**Data to examine:**

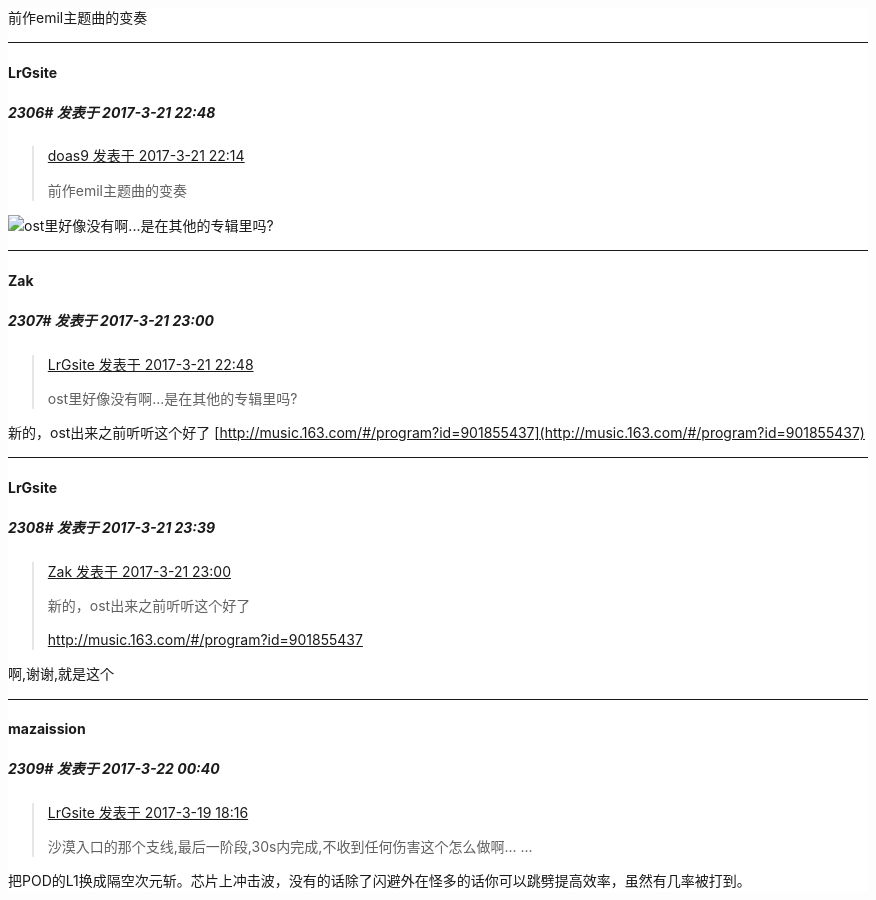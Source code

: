 
前作emil主题曲的变奏


-----

####  LrGsite  
##### 2306#       发表于 2017-3-21 22:48


<blockquote><a href="httphttps://bbs.saraba1st.com/2b/forum.php?mod=redirect&amp;goto=findpost&amp;pid=35488574&amp;ptid=1321448" target="_blank">doas9 发表于 2017-3-21 22:14</a>

前作emil主题曲的变奏</blockquote>
<img src="https://static.saraba1st.com/image/smiley/face/03.gif" referrerpolicy="no-referrer">ost里好像没有啊...是在其他的专辑里吗?


-----

####  Zak  
##### 2307#       发表于 2017-3-21 23:00


<blockquote><a href="httphttps://bbs.saraba1st.com/2b/forum.php?mod=redirect&amp;goto=findpost&amp;pid=35488748&amp;ptid=1321448" target="_blank">LrGsite 发表于 2017-3-21 22:48</a>

ost里好像没有啊...是在其他的专辑里吗?</blockquote>
新的，ost出来之前听听这个好了
[http://music.163.com/#/program?id=901855437](http://music.163.com/#/program?id=901855437)


-----

####  LrGsite  
##### 2308#       发表于 2017-3-21 23:39


<blockquote><a href="httphttps://bbs.saraba1st.com/2b/forum.php?mod=redirect&amp;goto=findpost&amp;pid=35488805&amp;ptid=1321448" target="_blank">Zak 发表于 2017-3-21 23:00</a>

新的，ost出来之前听听这个好了

http://music.163.com/#/program?id=901855437</blockquote>
啊,谢谢,就是这个


-----

####  mazaission  
##### 2309#       发表于 2017-3-22 00:40


<blockquote><a href="httphttps://bbs.saraba1st.com/2b/forum.php?mod=redirect&amp;goto=findpost&amp;pid=35475948&amp;ptid=1321448" target="_blank">LrGsite 发表于 2017-3-19 18:16</a>

沙漠入口的那个支线,最后一阶段,30s内完成,不收到任何伤害这个怎么做啊... ...</blockquote>
把POD的L1换成隔空次元斩。芯片上冲击波，没有的话除了闪避外在怪多的话你可以跳劈提高效率，虽然有几率被打到。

**To do:** The listing above should be returned word for word, with pictures omitted.

**Solution:**
Source code

: 
前作emil主题曲的变奏


-----

####  LrGsite  
##### 2306#       发表于 2017-3-21 22:48


<blockquote><a href="httphttps://bbs.saraba1st.com/2b/forum.php?mod=redirect&amp;goto=findpost&amp;pid=35488574&amp;ptid=1321448" target="_blank">doas9 发表于 2017-3-21 22:14</a>

前作emil主题曲的变奏</blockquote>
<img src="https://static.saraba1st.com/image/smiley/face/03.gif" referrerpolicy="no-referrer">ost里好像没有啊...是在其他的专辑里吗?


-----

####  Zak  
##### 2307#       发表于 2017-3-21 23:00


<blockquote><a href="httphttps://bbs.saraba1st.com/2b/forum.php?mod=redirect&amp;goto=findpost&amp;pid=35488748&amp;ptid=1321448" target="_blank">LrGsite 发表于 2017-3-21 22:48</a>

ost里好像没有啊...是在其他的专辑里吗?</blockquote>
新的，ost出来之前听听这个好了
[http://music.163.com/#/program?id=901855437](http://music.163.com/#/program?id=901855437)


-----

####  LrGsite  
##### 2308#       发表于 2017-3-21 23:39


<blockquote><a href="httphttps://bbs.saraba1st.com/2b/forum.php?mod=redirect&amp;goto=findpost&amp;pid=35488805&amp;ptid=1321448" target="_blank">Zak 发表于 2017-3-21 23:00</a>

新的，ost出来之前听听这个好了

http://music.163.com/#/program?id=901855437</blockquote>
啊,谢谢,就是这个


-----

####  mazaission  
##### 2309#       发表于 2017-3-22 00:40


<blockquote><a href="httphttps://bbs.saraba1st.com/2b/forum.php?mod=redirect&amp;goto=findpost&amp;pid=35475948&amp;ptid=1321448" target="_blank">LrGsite 发表于 2017-3-19 18:16</a>

沙漠入口的那个支线,最后一阶段,30s内完成,不收到任何伤害这个怎么做啊... ...</blockquote>
把POD的L1换成隔空次元斩。芯片上冲击波，没有的话除了闪避外在怪多的话你可以跳劈提高效率，虽然有几率被打到。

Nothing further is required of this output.